I-84 Waterbury photo
Gov. Dannel P. Malloy speaks of progress of transportation infrastructure in Connecticut.
Gov. Dannel P. Malloy announced the imminent completion of the I-84 widening project in Waterbury, with three eastbound lanes opening and the three westbound lanes opening by mid-September — one year early.
“The I-84 Waterbury widening project is transforming and revitalizing mobility in Waterbury, and supports our goal to make Connecticut's transportation infrastructure best-in-class,” Malloy said. “This project is exemplary and has exhibited fast-paced, high-quality efficiency from its inception in 2015 — and it's all being done one year ahead of schedule.”
The $330 million project involves the addition of a third travel lane and full width shoulders in each direction and safety improvements to a 2.7-mi. segment of I-84 from Washington Street, east to Pierpont Road in Waterbury.
The work at Harpers Ferry Road, performed during an eight-week detour, included demolishing three bridges, constructing a box culvert, reconstruction of Harpers Ferry Road, and constructing the new east-west frontage road north of I-84, Plank Road East.
“We are grateful to the city of Waterbury for working with us to develop and implement the detour at Harpers Ferry Road over the past eight weeks,” Department of Transportation (CTDOT) Commissioner James P. Redeker said. “This allowed us to complete the necessary work in this vicinity in eight weeks rather than in eight months, as was originally planned. This collaboration helped expedite the early opening of additional lanes on Interstate 84.”
“We are proud to have worked collaboratively with CTDOT and its contractors to improve mobility and safety through this corridor and on local roads,” Waterbury Mayor Neil O'Leary said. “This work will positively affect the city of Waterbury for many decades to come.”
“The construction industry appreciates this opportunity to participate with our partners delivering this project,” Don Shubert, president of the Connecticut Construction Industries Association, said. “Reducing congestion, improving safety and fostering economic activity is a formula for a better Connecticut. This is another example of how transportation investments can transform the state.”

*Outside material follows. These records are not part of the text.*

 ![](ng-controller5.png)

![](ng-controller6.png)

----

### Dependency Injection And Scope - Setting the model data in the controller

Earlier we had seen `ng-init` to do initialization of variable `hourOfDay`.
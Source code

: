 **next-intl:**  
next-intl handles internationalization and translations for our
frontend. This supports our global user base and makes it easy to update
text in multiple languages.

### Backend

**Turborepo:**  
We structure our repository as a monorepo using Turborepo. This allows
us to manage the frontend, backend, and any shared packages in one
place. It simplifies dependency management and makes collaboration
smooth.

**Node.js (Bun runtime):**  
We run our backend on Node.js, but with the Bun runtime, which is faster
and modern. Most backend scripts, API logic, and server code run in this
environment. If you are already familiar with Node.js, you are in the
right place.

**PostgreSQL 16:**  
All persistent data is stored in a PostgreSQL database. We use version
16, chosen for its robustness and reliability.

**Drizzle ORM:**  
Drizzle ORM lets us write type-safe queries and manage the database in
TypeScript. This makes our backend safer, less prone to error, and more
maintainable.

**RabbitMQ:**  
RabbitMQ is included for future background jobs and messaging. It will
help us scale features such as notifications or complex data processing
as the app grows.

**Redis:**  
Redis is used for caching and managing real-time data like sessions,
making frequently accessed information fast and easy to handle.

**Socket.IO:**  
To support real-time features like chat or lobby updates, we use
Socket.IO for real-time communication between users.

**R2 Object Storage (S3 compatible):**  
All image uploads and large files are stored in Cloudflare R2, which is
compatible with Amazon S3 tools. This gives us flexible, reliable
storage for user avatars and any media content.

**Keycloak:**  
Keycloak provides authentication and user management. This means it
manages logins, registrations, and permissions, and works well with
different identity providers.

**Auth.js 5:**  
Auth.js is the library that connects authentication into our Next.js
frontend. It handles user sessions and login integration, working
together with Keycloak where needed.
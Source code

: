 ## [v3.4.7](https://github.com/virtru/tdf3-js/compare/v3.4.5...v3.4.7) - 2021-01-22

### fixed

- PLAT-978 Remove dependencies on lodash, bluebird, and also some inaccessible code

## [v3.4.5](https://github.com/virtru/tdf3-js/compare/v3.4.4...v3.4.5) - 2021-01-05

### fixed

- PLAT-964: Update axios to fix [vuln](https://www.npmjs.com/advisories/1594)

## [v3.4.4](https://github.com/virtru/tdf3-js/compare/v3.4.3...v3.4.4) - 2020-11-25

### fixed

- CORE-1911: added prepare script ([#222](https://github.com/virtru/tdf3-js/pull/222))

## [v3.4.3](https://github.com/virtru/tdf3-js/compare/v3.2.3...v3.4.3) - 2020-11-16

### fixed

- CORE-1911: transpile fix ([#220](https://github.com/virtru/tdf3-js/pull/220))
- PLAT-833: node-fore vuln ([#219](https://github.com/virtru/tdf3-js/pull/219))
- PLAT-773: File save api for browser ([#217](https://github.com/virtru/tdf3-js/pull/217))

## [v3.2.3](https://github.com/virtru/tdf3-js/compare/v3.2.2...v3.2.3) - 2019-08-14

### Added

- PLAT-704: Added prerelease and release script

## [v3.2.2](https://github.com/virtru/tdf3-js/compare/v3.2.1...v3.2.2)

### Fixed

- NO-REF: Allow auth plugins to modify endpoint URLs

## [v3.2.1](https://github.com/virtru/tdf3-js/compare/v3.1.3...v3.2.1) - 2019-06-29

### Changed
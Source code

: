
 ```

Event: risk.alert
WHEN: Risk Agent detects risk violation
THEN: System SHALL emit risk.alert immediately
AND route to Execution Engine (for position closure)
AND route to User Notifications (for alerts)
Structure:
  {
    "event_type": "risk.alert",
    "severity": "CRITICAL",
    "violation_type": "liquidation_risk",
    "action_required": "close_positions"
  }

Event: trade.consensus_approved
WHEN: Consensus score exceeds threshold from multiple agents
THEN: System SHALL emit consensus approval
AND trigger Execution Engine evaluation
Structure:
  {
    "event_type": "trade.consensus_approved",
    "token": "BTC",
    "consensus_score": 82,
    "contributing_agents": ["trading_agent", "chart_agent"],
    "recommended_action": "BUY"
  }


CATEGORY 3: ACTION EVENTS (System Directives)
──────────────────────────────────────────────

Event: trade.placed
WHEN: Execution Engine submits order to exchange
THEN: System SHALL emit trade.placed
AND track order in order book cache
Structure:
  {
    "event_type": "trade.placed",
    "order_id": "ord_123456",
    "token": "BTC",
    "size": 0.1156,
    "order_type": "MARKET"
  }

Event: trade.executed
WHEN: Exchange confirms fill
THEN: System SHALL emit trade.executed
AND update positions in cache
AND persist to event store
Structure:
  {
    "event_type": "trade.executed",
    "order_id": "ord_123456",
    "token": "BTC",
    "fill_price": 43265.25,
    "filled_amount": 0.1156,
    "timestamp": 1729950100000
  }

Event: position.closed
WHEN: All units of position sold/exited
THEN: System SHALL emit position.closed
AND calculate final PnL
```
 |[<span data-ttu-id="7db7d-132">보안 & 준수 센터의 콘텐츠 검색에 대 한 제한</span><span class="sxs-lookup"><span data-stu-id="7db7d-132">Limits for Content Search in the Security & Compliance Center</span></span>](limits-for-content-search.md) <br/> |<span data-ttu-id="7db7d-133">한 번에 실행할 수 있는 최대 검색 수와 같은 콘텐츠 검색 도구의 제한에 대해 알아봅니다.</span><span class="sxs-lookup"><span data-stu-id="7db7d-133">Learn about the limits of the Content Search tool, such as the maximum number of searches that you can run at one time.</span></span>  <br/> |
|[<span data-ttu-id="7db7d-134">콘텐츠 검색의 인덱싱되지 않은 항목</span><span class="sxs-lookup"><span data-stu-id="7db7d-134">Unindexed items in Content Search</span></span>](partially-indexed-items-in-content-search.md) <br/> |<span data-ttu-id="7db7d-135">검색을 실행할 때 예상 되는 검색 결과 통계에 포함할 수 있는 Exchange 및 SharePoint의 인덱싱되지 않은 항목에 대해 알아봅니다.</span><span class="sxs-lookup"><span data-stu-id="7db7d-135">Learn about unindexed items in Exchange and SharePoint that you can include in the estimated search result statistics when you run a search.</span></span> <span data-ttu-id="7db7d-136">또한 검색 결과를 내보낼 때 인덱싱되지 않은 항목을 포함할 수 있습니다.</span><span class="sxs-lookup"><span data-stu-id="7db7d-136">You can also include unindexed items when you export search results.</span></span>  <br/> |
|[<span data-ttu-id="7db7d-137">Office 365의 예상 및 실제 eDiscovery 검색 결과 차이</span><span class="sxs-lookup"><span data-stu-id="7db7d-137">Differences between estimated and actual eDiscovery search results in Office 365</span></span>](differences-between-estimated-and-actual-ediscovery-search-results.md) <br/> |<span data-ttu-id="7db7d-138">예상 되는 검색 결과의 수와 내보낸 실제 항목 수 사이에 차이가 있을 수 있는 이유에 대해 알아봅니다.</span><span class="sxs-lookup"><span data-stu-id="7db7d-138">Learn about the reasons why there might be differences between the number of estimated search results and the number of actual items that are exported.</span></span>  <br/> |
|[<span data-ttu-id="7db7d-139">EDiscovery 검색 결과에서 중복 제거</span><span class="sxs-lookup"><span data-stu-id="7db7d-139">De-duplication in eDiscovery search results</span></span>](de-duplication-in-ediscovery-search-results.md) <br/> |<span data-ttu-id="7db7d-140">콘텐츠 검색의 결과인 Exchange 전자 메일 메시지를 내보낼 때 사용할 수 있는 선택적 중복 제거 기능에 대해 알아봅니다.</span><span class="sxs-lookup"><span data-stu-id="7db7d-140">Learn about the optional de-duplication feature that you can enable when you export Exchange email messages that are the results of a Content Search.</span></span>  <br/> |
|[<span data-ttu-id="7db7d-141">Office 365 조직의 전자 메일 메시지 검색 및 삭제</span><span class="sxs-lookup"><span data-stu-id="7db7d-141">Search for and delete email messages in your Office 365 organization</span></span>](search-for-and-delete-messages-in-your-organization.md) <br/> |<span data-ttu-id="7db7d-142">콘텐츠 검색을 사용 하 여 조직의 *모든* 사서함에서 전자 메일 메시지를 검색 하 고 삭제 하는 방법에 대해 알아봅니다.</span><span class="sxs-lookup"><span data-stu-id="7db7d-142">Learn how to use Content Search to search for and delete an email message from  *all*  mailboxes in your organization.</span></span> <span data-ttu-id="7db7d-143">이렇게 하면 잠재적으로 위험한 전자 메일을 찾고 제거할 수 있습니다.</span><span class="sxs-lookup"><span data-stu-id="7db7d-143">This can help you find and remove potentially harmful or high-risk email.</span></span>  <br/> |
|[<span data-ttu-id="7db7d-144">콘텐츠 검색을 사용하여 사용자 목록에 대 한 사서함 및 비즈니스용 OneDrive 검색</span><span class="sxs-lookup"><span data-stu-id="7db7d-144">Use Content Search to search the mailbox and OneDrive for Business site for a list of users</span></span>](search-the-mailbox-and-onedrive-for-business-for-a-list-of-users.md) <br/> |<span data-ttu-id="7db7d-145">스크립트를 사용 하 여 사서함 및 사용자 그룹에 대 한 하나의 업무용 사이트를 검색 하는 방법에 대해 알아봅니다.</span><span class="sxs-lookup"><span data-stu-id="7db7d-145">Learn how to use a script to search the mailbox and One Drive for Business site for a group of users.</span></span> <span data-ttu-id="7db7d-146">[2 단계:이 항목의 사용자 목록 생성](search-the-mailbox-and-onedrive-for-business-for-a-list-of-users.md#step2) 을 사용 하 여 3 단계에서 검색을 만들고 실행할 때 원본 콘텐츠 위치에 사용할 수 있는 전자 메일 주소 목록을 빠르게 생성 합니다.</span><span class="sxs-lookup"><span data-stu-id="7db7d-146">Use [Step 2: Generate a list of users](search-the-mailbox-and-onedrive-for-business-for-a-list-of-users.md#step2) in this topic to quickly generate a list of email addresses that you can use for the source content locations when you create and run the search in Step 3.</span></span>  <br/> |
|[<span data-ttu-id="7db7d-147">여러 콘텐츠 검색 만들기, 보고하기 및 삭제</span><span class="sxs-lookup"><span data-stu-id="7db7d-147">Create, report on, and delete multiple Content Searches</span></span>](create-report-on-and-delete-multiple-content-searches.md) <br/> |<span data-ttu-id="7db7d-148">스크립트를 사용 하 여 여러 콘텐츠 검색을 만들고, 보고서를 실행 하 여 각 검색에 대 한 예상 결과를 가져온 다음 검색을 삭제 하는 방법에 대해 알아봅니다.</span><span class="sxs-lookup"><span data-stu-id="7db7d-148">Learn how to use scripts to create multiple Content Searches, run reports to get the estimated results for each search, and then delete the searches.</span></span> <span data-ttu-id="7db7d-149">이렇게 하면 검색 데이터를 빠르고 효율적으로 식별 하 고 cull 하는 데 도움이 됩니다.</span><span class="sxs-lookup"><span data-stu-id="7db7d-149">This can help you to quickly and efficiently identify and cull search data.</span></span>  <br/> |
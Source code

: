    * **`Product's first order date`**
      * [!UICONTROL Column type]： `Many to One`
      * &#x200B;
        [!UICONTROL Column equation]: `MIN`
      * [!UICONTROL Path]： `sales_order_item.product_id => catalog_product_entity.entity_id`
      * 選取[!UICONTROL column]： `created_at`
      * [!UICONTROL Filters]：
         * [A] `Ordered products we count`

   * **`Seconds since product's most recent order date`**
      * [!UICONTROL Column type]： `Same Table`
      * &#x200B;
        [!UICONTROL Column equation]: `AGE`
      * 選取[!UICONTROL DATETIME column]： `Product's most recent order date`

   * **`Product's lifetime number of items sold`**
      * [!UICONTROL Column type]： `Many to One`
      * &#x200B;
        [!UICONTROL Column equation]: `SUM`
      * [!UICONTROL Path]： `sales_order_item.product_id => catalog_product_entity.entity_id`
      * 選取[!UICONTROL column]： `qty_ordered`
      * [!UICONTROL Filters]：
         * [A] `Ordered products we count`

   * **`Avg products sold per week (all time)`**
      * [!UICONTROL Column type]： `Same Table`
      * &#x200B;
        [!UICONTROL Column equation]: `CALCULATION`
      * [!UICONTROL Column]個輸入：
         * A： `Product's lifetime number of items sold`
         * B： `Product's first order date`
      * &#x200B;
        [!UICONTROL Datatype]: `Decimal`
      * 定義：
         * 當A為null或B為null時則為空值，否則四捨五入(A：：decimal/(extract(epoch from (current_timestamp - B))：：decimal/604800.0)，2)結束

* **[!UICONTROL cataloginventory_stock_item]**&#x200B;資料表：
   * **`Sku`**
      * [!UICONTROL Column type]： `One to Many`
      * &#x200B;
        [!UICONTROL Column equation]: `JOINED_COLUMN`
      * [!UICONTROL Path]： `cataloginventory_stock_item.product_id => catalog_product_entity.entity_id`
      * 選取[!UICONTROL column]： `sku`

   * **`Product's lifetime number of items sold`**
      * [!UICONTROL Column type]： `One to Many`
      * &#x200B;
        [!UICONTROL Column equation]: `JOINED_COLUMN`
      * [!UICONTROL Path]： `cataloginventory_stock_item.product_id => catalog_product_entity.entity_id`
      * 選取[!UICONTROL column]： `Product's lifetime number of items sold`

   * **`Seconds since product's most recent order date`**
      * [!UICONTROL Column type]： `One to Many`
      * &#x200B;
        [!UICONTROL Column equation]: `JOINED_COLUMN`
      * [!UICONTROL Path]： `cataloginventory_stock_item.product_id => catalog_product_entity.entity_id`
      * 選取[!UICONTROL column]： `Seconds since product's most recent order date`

“It takes a lot of skilled tradespeople who work long days, nights, in the cold of winter, and on blistering hot days to accomplish a project like this,” Nate Brown, president of the Waterbury Building Trades, said. “The building trades are proud to do their part in making this a successful project.”
“[Due] to the skills and tenacity of our engineers, contractors, and inspectors, we have made great progress on the project,” CTDOT District Engineer John S. Dunham said. “Our goal was to open all additional I-84 lanes to travelers as soon as was feasible, without compromise to the high-quality of the construction.”
With the new alignment of I-84 as the backdrop, Gov. Malloy ceremoniously cut the ribbon that spanned the new Harpers Ferry Road Bridge. A local guest of the Commissioner, Dante DiBella, age 6, who has enjoyed watching the progress on the construction since he was three, viewed the event with construction workers, alongside an excavator.
Once three lanes of traffic in each direction are open on I-84, milling, shimming, and paving of I-84 will continue. Final pavement of all lanes on I-84 are anticipated to be completed in the fall. The westbound 25 on-ramp/Plank Road East/Harpers Ferry Road intersection is anticipated to open in November.
Local road work will continue this year and next spring, including improvements and reconstruction of Reidville Drive, East Main Street, Scott Road and Plank Road East.